Mercurius (Merkúr; died after 1206) was a Moravian lord in the early 13th century, who settled down in the Kingdom of Hungary. As a confidant of King Andrew II of Hungary, he served as Ban of Slavonia from 1205 to 1206. He became related to the royal Árpád dynasty through his marriage.

==Origin==
Early 19th-century historiographical works incorrectly propounded that Mercurius belonged to the powerful Hungarian clan Gutkeled.

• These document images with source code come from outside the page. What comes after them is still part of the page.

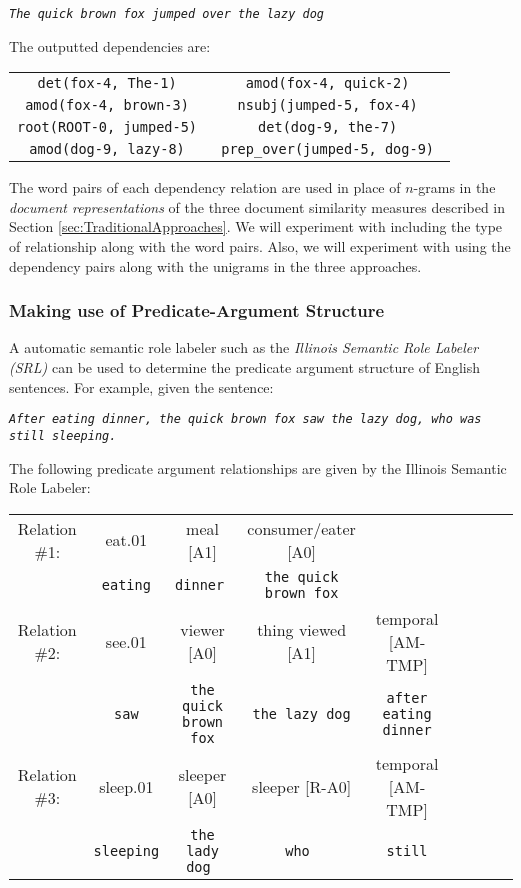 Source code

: \documentclass[11pt]{article}
\begin{document}
\begin{center}
\it \tt  \emph{The quick brown fox jumped over the lazy dog}
\end{center}

The outputted dependencies are:

\begin{center}
\begin{tabular}{cc}
\tt  det(fox-4, The-1) & \tt amod(fox-4, quick-2) \\
\tt amod(fox-4, brown-3) & \tt nsubj(jumped-5, fox-4) \\
\tt root(ROOT-0, jumped-5) & \tt det(dog-9, the-7) \\
\tt amod(dog-9, lazy-8) & \tt prep\_over(jumped-5, dog-9) \\
\end{tabular}
\end{center}

The word pairs of each dependency relation are used in place of $n$-grams in the \emph{document representations} of the three document similarity measures described in Section \ref{sec:TraditionalApproaches}. We will experiment with including the type of relationship along with the word pairs. Also, we will experiment with using the dependency pairs along with the unigrams in the three approaches. 


\subsubsection{Making use of Predicate-Argument Structure} \label{sec:PredicateArgument}

A automatic semantic role labeler such as the {\it Illinois Semantic Role Labeler (SRL)} \cite{Punyakanok2008} can be used to determine the predicate argument structure of English sentences. For example, given the sentence:  

\begin{center}
\tt \emph{After eating dinner, the quick brown fox saw the lazy dog, who was still sleeping.}
\end{center}

The following predicate argument relationships are given by the Illinois Semantic Role Labeler:

\begin{center}
\begin{tabular}{ccccccccc}
Relation \#1: & eat.01 & meal [A1] & consumer/eater [A0]  \\
& {\tt eating} & \tt dinner & {\tt the quick brown fox} \\
Relation \#2:  & see.01 & viewer [A0] & thing viewed [A1] & temporal [AM-TMP] \\
& {\tt saw} & {\tt the quick brown fox} & {\tt the lazy dog} & {\tt after eating dinner} \\
Relation \#3: & sleep.01 & sleeper [A0] & sleeper [R-A0] & temporal [AM-TMP] \\
& {\tt sleeping} & \tt the lady dog & \tt who & \tt still
\end{tabular}
\end{center}
\end{document}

Since then, it was proved that he was grandfather of that Mérk (Myrk or Mercurius), Wenceslaus and James of the Csákányi family, about whom the 13th century chronicler Simon of Kéza mentions that they descended "from the dukes of Moravia and have ties of kinship with King Béla IV". According to historian Tibor Neumann, it is possible he is identical with one of the lords called Marquartus, whose name appear in contemporary charters from the Kingdom of Bohemia. However, he was certainly not member of the Přemyslid dynasty, despite Simon's account.

==Career in Hungary==
The circumstances of his arrival to Hungary is unknown. Perhaps it occurred in 1198, when King Ottokar I of Bohemia married to Constance of Hungary, the sister of Emeric, King of Hungary and Duke Andrew. A letter of judgment from 1413 mentions that Mercurius was granted the estates Kolon and Kovácsi in Nyitra County (present-day Kolíňany in Slovakia) from King Andrew II around 1205. The monarch also married off his "blood relative" ("consanguinea") Margaret to the Moravian lord. It is possible this Margaret is identical with the daughter of Géza II, who had been widowed twice before as the wife of Isaac Doukas then Andrew, Ban of Slavonia. If this is the place, Mercurius' wife died before 1208. Their marriage produced a son Janur (or Gyánúr), ancestor of the Koloni and Rovi noble families, which flourished until the first half of the 15th century.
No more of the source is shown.